This repository introduces Dynamic Fine-Tuning (DFT), a method to improve the generalization of Supervised Fine-Tuning (SFT) for Large Language Models (LLMs). It addresses the limitations of standard SFT by proposing a theoretically motivated reward rectification technique, offering a simpler yet effective alternative to reinforcement learning for certain tasks. The target audience includes LLM researchers and practitioners seeking to enhance SFT performance.

How It Works

DFT modifies the SFT objective by dynamically rescaling each token's loss by its predicted probability. This "reward rectification" stabilizes gradient updates, preventing the implicit problematic reward structure that can hinder generalization in standard SFT. The approach is implemented as a single-line code change, making it easy to integrate into existing SFT pipelines.

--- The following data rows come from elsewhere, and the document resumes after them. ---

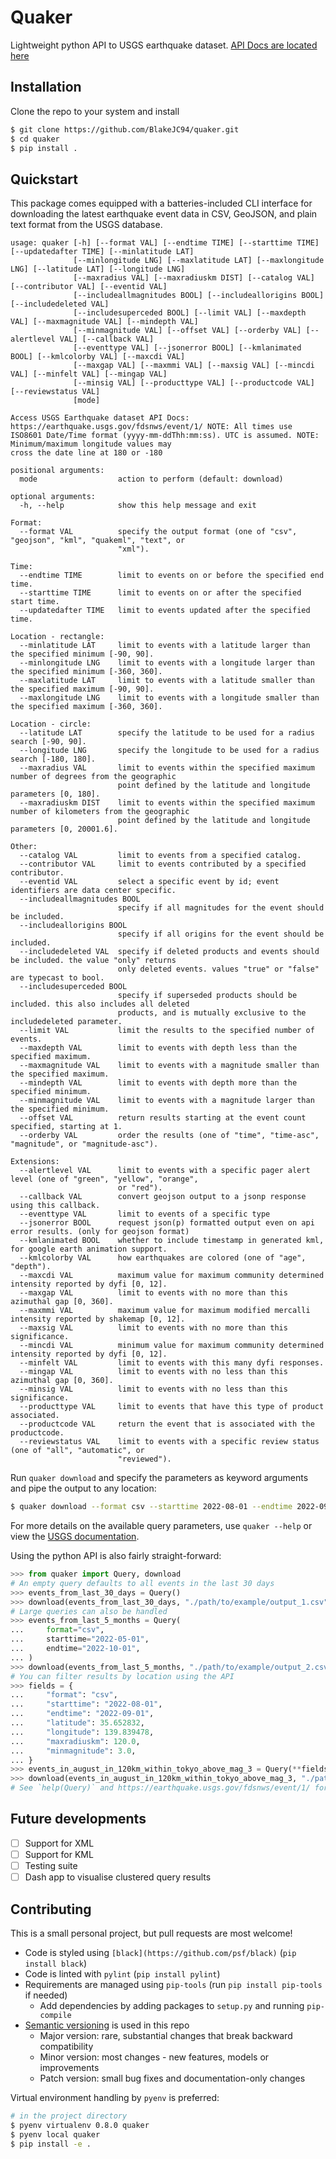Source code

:# Quaker
Lightweight python API to USGS earthquake dataset.
[API Docs are located here](https://earthquake.usgs.gov/fdsnws/event/1/)

## Installation
Clone the repo to your system and install

```bash
$ git clone https://github.com/BlakeJC94/quaker.git
$ cd quaker
$ pip install .
```

## Quickstart
This package comes equipped with a batteries-included CLI interface for downloading the latest
earthquake event data in CSV, GeoJSON, and plain text format from the USGS database.
```
usage: quaker [-h] [--format VAL] [--endtime TIME] [--starttime TIME] [--updatedafter TIME] [--minlatitude LAT]
              [--minlongitude LNG] [--maxlatitude LAT] [--maxlongitude LNG] [--latitude LAT] [--longitude LNG]
              [--maxradius VAL] [--maxradiuskm DIST] [--catalog VAL] [--contributor VAL] [--eventid VAL]
              [--includeallmagnitudes BOOL] [--includeallorigins BOOL] [--includedeleted VAL]
              [--includesuperceded BOOL] [--limit VAL] [--maxdepth VAL] [--maxmagnitude VAL] [--mindepth VAL]
              [--minmagnitude VAL] [--offset VAL] [--orderby VAL] [--alertlevel VAL] [--callback VAL]
              [--eventtype VAL] [--jsonerror BOOL] [--kmlanimated BOOL] [--kmlcolorby VAL] [--maxcdi VAL]
              [--maxgap VAL] [--maxmmi VAL] [--maxsig VAL] [--mincdi VAL] [--minfelt VAL] [--mingap VAL]
              [--minsig VAL] [--producttype VAL] [--productcode VAL] [--reviewstatus VAL]
              [mode]

Access USGS Earthquake dataset API Docs: https://earthquake.usgs.gov/fdsnws/event/1/ NOTE: All times use
ISO8601 Date/Time format (yyyy-mm-ddThh:mm:ss). UTC is assumed. NOTE: Minimum/maximum longitude values may
cross the date line at 180 or -180

positional arguments:
  mode                  action to perform (default: download)

optional arguments:
  -h, --help            show this help message and exit

Format:
  --format VAL          specify the output format (one of "csv", "geojson", "kml", "quakeml", "text", or
                        "xml").

Time:
  --endtime TIME        limit to events on or before the specified end time.
  --starttime TIME      limit to events on or after the specified start time.
  --updatedafter TIME   limit to events updated after the specified time.

Location - rectangle:
  --minlatitude LAT     limit to events with a latitude larger than the specified minimum [-90, 90].
  --minlongitude LNG    limit to events with a longitude larger than the specified minimum [-360, 360].
  --maxlatitude LAT     limit to events with a latitude smaller than the specified maximum [-90, 90].
  --maxlongitude LNG    limit to events with a longitude smaller than the specified maximum [-360, 360].

Location - circle:
  --latitude LAT        specify the latitude to be used for a radius search [-90, 90].
  --longitude LNG       specify the longitude to be used for a radius search [-180, 180].
  --maxradius VAL       limit to events within the specified maximum number of degrees from the geographic
                        point defined by the latitude and longitude parameters [0, 180].
  --maxradiuskm DIST    limit to events within the specified maximum number of kilometers from the geographic
                        point defined by the latitude and longitude parameters [0, 20001.6].

Other:
  --catalog VAL         limit to events from a specified catalog.
  --contributor VAL     limit to events contributed by a specified contributor.
  --eventid VAL         select a specific event by id; event identifiers are data center specific.
  --includeallmagnitudes BOOL
                        specify if all magnitudes for the event should be included.
  --includeallorigins BOOL
                        specify if all origins for the event should be included.
  --includedeleted VAL  specify if deleted products and events should be included. the value "only" returns
                        only deleted events. values "true" or "false" are typecast to bool.
  --includesuperceded BOOL
                        specify if superseded products should be included. this also includes all deleted
                        products, and is mutually exclusive to the includedeleted parameter.
  --limit VAL           limit the results to the specified number of events.
  --maxdepth VAL        limit to events with depth less than the specified maximum.
  --maxmagnitude VAL    limit to events with a magnitude smaller than the specified maximum.
  --mindepth VAL        limit to events with depth more than the specified minimum.
  --minmagnitude VAL    limit to events with a magnitude larger than the specified minimum.
  --offset VAL          return results starting at the event count specified, starting at 1.
  --orderby VAL         order the results (one of "time", "time-asc", "magnitude", or "magnitude-asc").

Extensions:
  --alertlevel VAL      limit to events with a specific pager alert level (one of "green", "yellow", "orange",
                        or "red").
  --callback VAL        convert geojson output to a jsonp response using this callback.
  --eventtype VAL       limit to events of a specific type
  --jsonerror BOOL      request json(p) formatted output even on api error results. (only for geojson format)
  --kmlanimated BOOL    whether to include timestamp in generated kml, for google earth animation support.
  --kmlcolorby VAL      how earthquakes are colored (one of "age", "depth").
  --maxcdi VAL          maximum value for maximum community determined intensity reported by dyfi [0, 12].
  --maxgap VAL          limit to events with no more than this azimuthal gap [0, 360].
  --maxmmi VAL          maximum value for maximum modified mercalli intensity reported by shakemap [0, 12].
  --maxsig VAL          limit to events with no more than this significance.
  --mincdi VAL          minimum value for maximum community determined intensity reported by dyfi [0, 12].
  --minfelt VAL         limit to events with this many dyfi responses.
  --mingap VAL          limit to events with no less than this azimuthal gap [0, 360].
  --minsig VAL          limit to events with no less than this significance.
  --producttype VAL     limit to events that have this type of product associated.
  --productcode VAL     return the event that is associated with the productcode.
  --reviewstatus VAL    limit to events with a specific review status (one of "all", "automatic", or
                        "reviewed").
```

Run `quaker download` and specify the parameters as keyword arguments and pipe the output to any
location:
```bash
$ quaker download --format csv --starttime 2022-08-01 --endtime 2022-09-01 > earthquake_data.csv
```

For more details on the available query parameters, use `quaker --help` or view the
[USGS documentation](https://earthquake.usgs.gov/fdsnws/event/1/).

Using the python API is also fairly straight-forward:
```python
>>> from quaker import Query, download
# An empty query defaults to all events in the last 30 days
>>> events_from_last_30_days = Query()
>>> download(events_from_last_30_days, "./path/to/example/output_1.csv")
# Large queries can also be handled
>>> events_from_last_5_months = Query(
...     format="csv",
...     starttime="2022-05-01",
...     endtime="2022-10-01",
... )
>>> download(events_from_last_5_months, "./path/to/example/output_2.csv")
# You can filter results by location using the API
>>> fields = {
...     "format": "csv",
...     "starttime": "2022-08-01",
...     "endtime": "2022-09-01",
...     "latitude": 35.652832,
...     "longitude": 139.839478,
...     "maxradiuskm": 120.0,
...     "minmagnitude": 3.0,
... }
>>> events_in_august_in_120km_within_tokyo_above_mag_3 = Query(**fields)
>>> download(events_in_august_in_120km_within_tokyo_above_mag_3, "./path/to/example/output_3.csv")
# See `help(Query)` and https://earthquake.usgs.gov/fdsnws/event/1/ for more details
```

## Future developments

- [ ] Support for XML
- [ ] Support for KML
- [ ] Testing suite
- [ ] Dash app to visualise clustered query results

## Contributing
This is a small personal project, but pull requests are most welcome!

* Code is styled using `[black](https://github.com/psf/black)` (`pip install black`)
* Code is linted with `pylint` (`pip install pylint`)
* Requirements are managed using `pip-tools` (run `pip install pip-tools` if needed)
    * Add dependencies by adding packages to `setup.py` and running `pip-compile`
* [Semantic versioning](https://semver.org) is used in this repo
    * Major version: rare, substantial changes that break backward compatibility
    * Minor version: most changes - new features, models or improvements
    * Patch version: small bug fixes and documentation-only changes

Virtual environment handling by `pyenv` is preferred:
```bash
# in the project directory
$ pyenv virtualenv 0.8.0 quaker
$ pyenv local quaker
$ pip install -e .
```
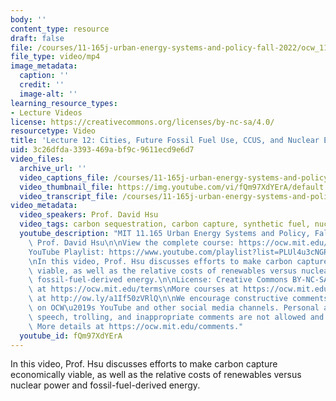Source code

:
 ```yaml
---
body: ''
content_type: resource
draft: false
file: /courses/11-165j-urban-energy-systems-and-policy-fall-2022/ocw_11165_lecture12_2022oct17_360p_16_9.mp4
file_type: video/mp4
image_metadata:
  caption: ''
  credit: ''
  image-alt: ''
learning_resource_types:
- Lecture Videos
license: https://creativecommons.org/licenses/by-nc-sa/4.0/
resourcetype: Video
title: 'Lecture 12: Cities, Future Fossil Fuel Use, CCUS, and Nuclear Energy'
uid: 3c26dfda-3393-469a-bf9c-9611ecd9e6d7
video_files:
  archive_url: ''
  video_captions_file: /courses/11-165j-urban-energy-systems-and-policy-fall-2022/1izdggkvWaWy8SZVQc61K3hsG8qxD31yP_transcript.webvtt
  video_thumbnail_file: https://img.youtube.com/vi/fQm97XdYErA/default.jpg
  video_transcript_file: /courses/11-165j-urban-energy-systems-and-policy-fall-2022/1izdggkvWaWy8SZVQc61K3hsG8qxD31yP_transcript.pdf
video_metadata:
  video_speakers: Prof. David Hsu
  video_tags: carbon sequestration, carbon capture, synthetic fuel, nuclear power
  youtube_description: "MIT 11.165 Urban Energy Systems and Policy, Fall 2022\nInstructor:\
    \ Prof. David Hsu\n\nView the complete course: https://ocw.mit.edu/courses/urban-energy-systems-and-policy-fall-2022/\n\
    YouTube Playlist: https://www.youtube.com/playlist?list=PLUl4u3cNGP63SEOB1q95TFs0hwyf1d7BG\n\
    \nIn this video, Prof. Hsu discusses efforts to make carbon capture economically\
    \ viable, as well as the relative costs of renewables versus nuclear power and\
    \ fossil-fuel-derived energy.\n\nLicense: Creative Commons BY-NC-SA\nMore information\
    \ at https://ocw.mit.edu/terms\nMore courses at https://ocw.mit.edu\nSupport OCW\
    \ at http://ow.ly/a1If50zVRlQ\n\nWe encourage constructive comments and discussion\
    \ on OCW\u2019s YouTube and other social media channels. Personal attacks, hate\
    \ speech, trolling, and inappropriate comments are not allowed and may be removed.\
    \ More details at https://ocw.mit.edu/comments."
  youtube_id: fQm97XdYErA
---
```

In this video, Prof. Hsu discusses efforts to make carbon capture economically viable, as well as the relative costs of renewables versus nuclear power and fossil-fuel-derived energy.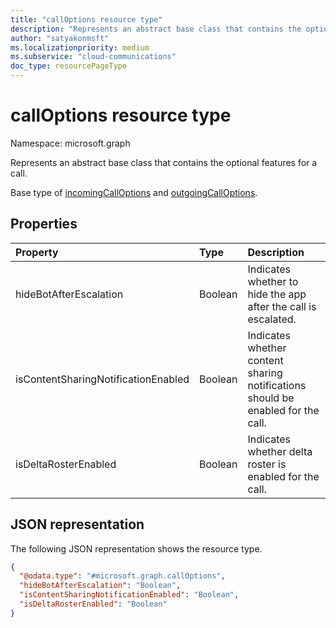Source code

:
 ```yaml
---
title: "callOptions resource type"
description: "Represents an abstract base class that contains the optional features for a call."
author: "satyakonmsft"
ms.localizationpriority: medium
ms.subservice: "cloud-communications"
doc_type: resourcePageType
---
```


# callOptions resource type

Namespace: microsoft.graph

Represents an abstract base class that contains the optional features for a call.

Base type of [incomingCallOptions](../resources/incomingcalloptions.md) and [outgoingCallOptions](../resources/outgoingcalloptions.md).

## Properties

|Property                              |Type                      |Description                                                                        |
|:---                                  |:---                      |:---                                                                               |
| hideBotAfterEscalation               | Boolean                  | Indicates whether to hide the app after the call is escalated.                    |
| isContentSharingNotificationEnabled  | Boolean                  | Indicates whether content sharing notifications should be enabled for the call.   |
| isDeltaRosterEnabled                 | Boolean                  | Indicates whether delta roster is enabled for the call.                           |

## JSON representation

The following JSON representation shows the resource type.
<!-- {
  "blockType": "resource",
  "@odata.type": "microsoft.graph.callOptions"
}
-->
``` json
{
  "@odata.type": "#microsoft.graph.callOptions",
  "hideBotAfterEscalation": "Boolean",
  "isContentSharingNotificationEnabled": "Boolean",
  "isDeltaRosterEnabled": "Boolean"
}
```
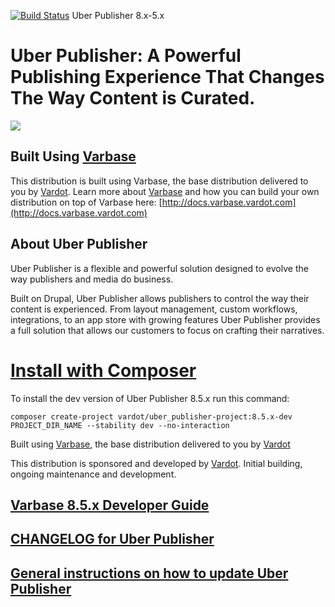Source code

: [![Build Status](https://travis-ci.org/Vardot/uber_publisher.svg?branch=8.x-5.x)](https://travis-ci.org/Vardot/uber_publisher) Uber Publisher 8.x-5.x
# Uber Publisher: A Powerful Publishing Experience That Changes The Way Content is Curated.

[![](https://www.drupal.org/files/styles/grid-3-2x/public/project-images/UBER-Logo-Final-2109-2015%20%281%29.png)](https://www.drupal.org/project/uber_publisher)

## Built Using [Varbase](https://www.drupal.org/project/varbase)
This distribution is built using Varbase, the base distribution delivered
 to you by [Vardot](https://www.vardot.com).
Learn more about [Varbase](https://www.drupal.org/project/varbase) and how
 you can build your own distribution on top
 of Varbase here: [http://docs.varbase.vardot.com](http://docs.varbase.vardot.com)

## About Uber Publisher

Uber Publisher is a flexible and powerful solution designed to evolve the way
 publishers and media do business.

Built on Drupal, Uber Publisher allows publishers to control the way their
 content is experienced. From layout management, custom workflows, integrations,
 to an app store with growing features Uber Publisher provides a full solution
 that allows our customers to focus on crafting their narratives.


# [Install with Composer](https://github.com/Vardot/uber_publisher-project)

To install the dev version of Uber Publisher 8.5.x run this command:
```
composer create-project vardot/uber_publisher-project:8.5.x-dev PROJECT_DIR_NAME --stability dev --no-interaction
```

Built using [Varbase](https://www.drupal.org/project/varbase), the base
 distribution delivered to you by [Vardot](https://www.vardot.com)

This distribution is sponsored and developed by [Vardot](https://www.vardot.com).
Initial building, ongoing maintenance and development.

## [Varbase 8.5.x Developer Guide](https://docs.varbase.vardot.com)

## [CHANGELOG for Uber Publisher](https://github.com/Vardot/uber_publisher/blob/8.x-5.x/CHANGELOG.md)

## [General instructions on how to update Uber Publisher](https://github.com/Vardot/uber_publisher/blob/8.x-5.x/UPDATE.md)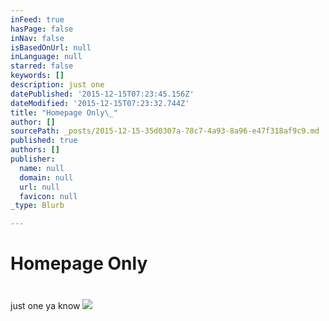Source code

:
 ```yaml
---
inFeed: true
hasPage: false
inNav: false
isBasedOnUrl: null
inLanguage: null
starred: false
keywords: []
description: just one
datePublished: '2015-12-15T07:23:45.156Z'
dateModified: '2015-12-15T07:23:32.744Z'
title: "Homepage Only\_"
author: []
sourcePath: _posts/2015-12-15-35d0307a-78c7-4a93-8a96-e47f318af9c9.md
published: true
authors: []
publisher:
  name: null
  domain: null
  url: null
  favicon: null
_type: Blurb

---
```

# Homepage Only 

# 

just one ya know ![](https://the-grid-user-content.s3-us-west-2.amazonaws.com/1814f806-86a8-4326-937d-01bc7c4028f2.jpg)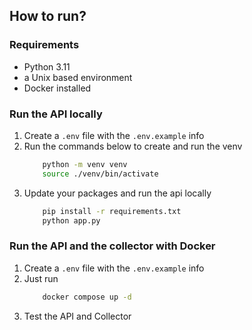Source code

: ## How to run?

### Requirements
- Python 3.11
- a Unix based environment
- Docker installed

### Run the API locally
1. Create a `.env` file with the `.env.example` info
2. Run the commands below to create and run the venv
    ```sh
        python -m venv venv
        source ./venv/bin/activate
    ```
3. Update your packages and run the api locally
    ```sh
        pip install -r requirements.txt
        python app.py
    ```

### Run the API and the collector with Docker
1. Create a `.env` file with the `.env.example` info
2. Just run
    ```sh
        docker compose up -d
    ```
3. Test the API and Collector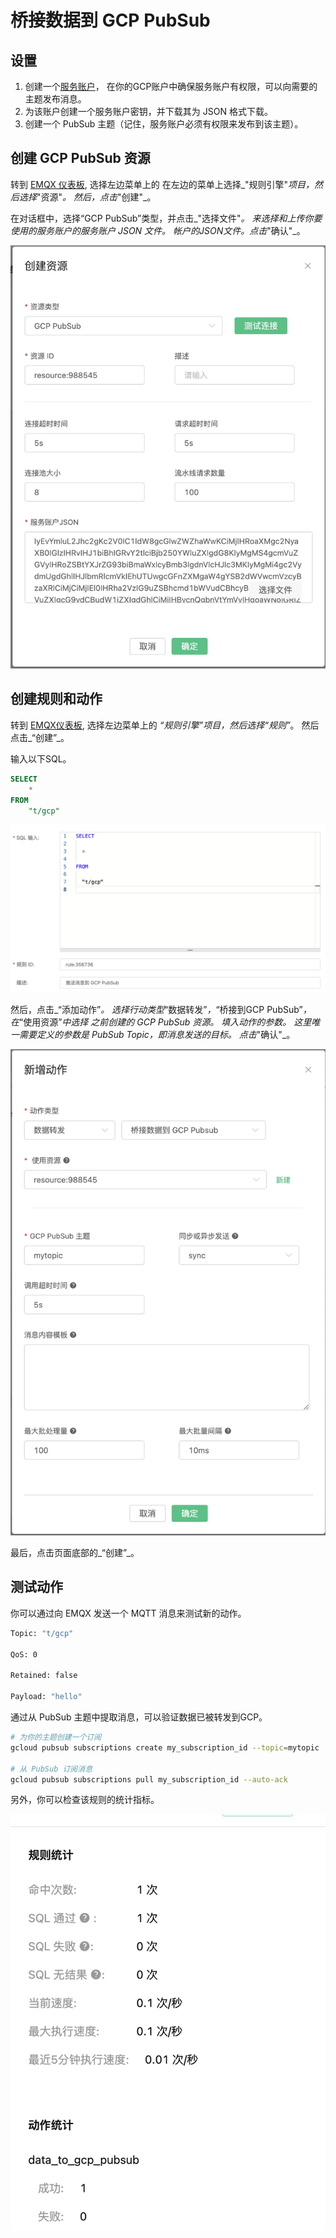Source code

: # 桥接数据到 GCP PubSub

## 设置

1. 创建一个[服务账户](https://developers.google.com/identity/protocols/oauth2/service-account#creatinganaccount)，
   在你的GCP账户中确保服务账户有权限，可以向需要的主题发布消息。
2. 为该账户创建一个服务账户密钥，并下载其为 JSON 格式下载。
3. 创建一个 PubSub 主题（记住，服务账户必须有权限来发布到该主题）。

## 创建 GCP PubSub 资源

转到 [EMQX 仪表板](http://127.0.0.1:18083/#/resources), 选择左边菜单上的
在左边的菜单上选择_"规则引擎"_项目，然后选择_"资源"_。
然后，点击_"创建"_。

在对话框中，选择“GCP PubSub”类型，并点击_"选择文件"_。
来选择和上传你要使用的服务账户的服务账户 JSON 文件。
帐户的JSON文件。点击_"确认"_。

![创建一个 GCP PubSub 资源](./assets/gcp_pubsub_1.png)

## 创建规则和动作

转到 [EMQX仪表板](http://127.0.0.1:18083/#/resources), 选择左边菜单上的
_“规则引擎”_项目，然后选择_“规则”_。 然后点击_“创建”_。

输入以下SQL。

```sql
SELECT
    *
FROM
    "t/gcp"
```

![创建一个规则来转发数据到 GCP PubSub](./assets/gcp_pubsub_2.png)

然后，点击_“添加动作”_。 选择行动类型_“数据转发”_，_“桥接到GCP PubSub”_，在_“使用资源”_中选择 之前创建的 GCP PubSub 资源。
填入动作的参数。 这里唯一需要定义的参数是 PubSub Topic，即消息发送的目标。 点击_"确认"_。

![绑定一个动作来转发数据到 GCP PubSub](./assets/gcp_pubsub_3.png)

最后，点击页面底部的_“创建”_。

## 测试动作

你可以通过向 EMQX 发送一个 MQTT 消息来测试新的动作。

```bash
Topic: "t/gcp"

QoS: 0

Retained: false

Payload: "hello"
```

通过从 PubSub 主题中提取消息，可以验证数据已被转发到GCP。

```bash
# 为你的主题创建一个订阅
gcloud pubsub subscriptions create my_subscription_id --topic=mytopic

# 从 PubSub 订阅消息
gcloud pubsub subscriptions pull my_subscription_id --auto-ack
```

另外，你可以检查该规则的统计指标。

![GCP PubSub指标](./assets/gcp_pubsub_4.png)
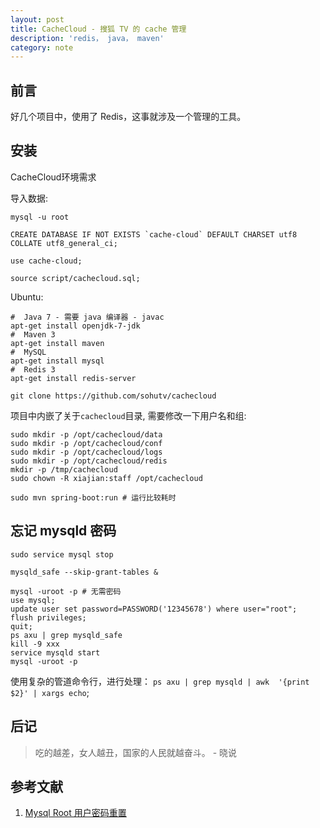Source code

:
 ```yaml
---
layout: post
title: CacheCloud - 搜狐 TV 的 cache 管理
description: 'redis， java， maven'
category: note
---
```


## 前言

好几个项目中，使用了 Redis，这事就涉及一个管理的工具。 


## 安装

CacheCloud环境需求

导入数据: 

```
mysql -u root

CREATE DATABASE IF NOT EXISTS `cache-cloud` DEFAULT CHARSET utf8 COLLATE utf8_general_ci;

use cache-cloud;

source script/cachecloud.sql;
```

Ubuntu: 

```
#  Java 7 - 需要 java 编译器 - javac
apt-get install openjdk-7-jdk
#  Maven 3
apt-get install maven
#  MySQL
apt-get install mysql
#  Redis 3
apt-get install redis-server

git clone https://github.com/sohutv/cachecloud
```

项目中内嵌了关于`cachecloud`目录, 需要修改一下用户名和组: 

```
sudo mkdir -p /opt/cachecloud/data
sudo mkdir -p /opt/cachecloud/conf
sudo mkdir -p /opt/cachecloud/logs
sudo mkdir -p /opt/cachecloud/redis
mkdir -p /tmp/cachecloud
sudo chown -R xiajian:staff /opt/cachecloud

sudo mvn spring-boot:run # 运行比较耗时
```

## 忘记 mysqld 密码


```
sudo service mysql stop

mysqld_safe --skip-grant-tables &

mysql -uroot -p # 无需密码
use mysql;
update user set password=PASSWORD('12345678') where user="root";
flush privileges;
quit;
ps axu | grep mysqld_safe 
kill -9 xxx
service mysqld start
mysql -uroot -p 
```

使用复杂的管道命令行，进行处理： `ps axu | grep mysqld | awk  '{print $2}' | xargs echo`;

## 后记

> 吃的越差，女人越丑，国家的人民就越奋斗。 - 晓说

## 参考文献

1. [Mysql Root 用户密码重置](http://jingyan.baidu.com/article/63f236280a11680208ab3d91.html)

Quick Start & Requirements

• Installation: Clone the repository and install dependencies using conda and pip. The setup involves creating a Conda environment and installing vllm, sglang, and mcore.
• Prerequisites: Python 3.10.0, PyTorch 2.6.0+cu124, and H100 servers are recommended.
• Getting Started: Includes scripts for data preparation, launching training with torchrun, and evaluation. Links to Qwen2.5-Math repository for evaluation setup are provided.

Highlighted Details

• Significantly outperforms standard SFT across challenging benchmarks and base models.
• Demonstrates improved generalization capabilities.
• Shows competitive results in offline RL settings.
• Integrates with ms-swift and has community reproductions.

Maintenance & Community

The project is associated with the volcengine/verl framework. Community reproductions and integration with ms-swift suggest active interest.

Licensing & Compatibility

The repository does not explicitly state a license. The associated volcengine/verl repository is Apache 2.0 licensed, but this specific project's licensing requires clarification for commercial use.

Limitations & Caveats

DFT performs best on tasks with non-deterministic solution trajectories (e.g., mathematical CoT, complex coding). Its performance is weaker on tasks with single, near-deterministic ground-truth answers and constrained CoT.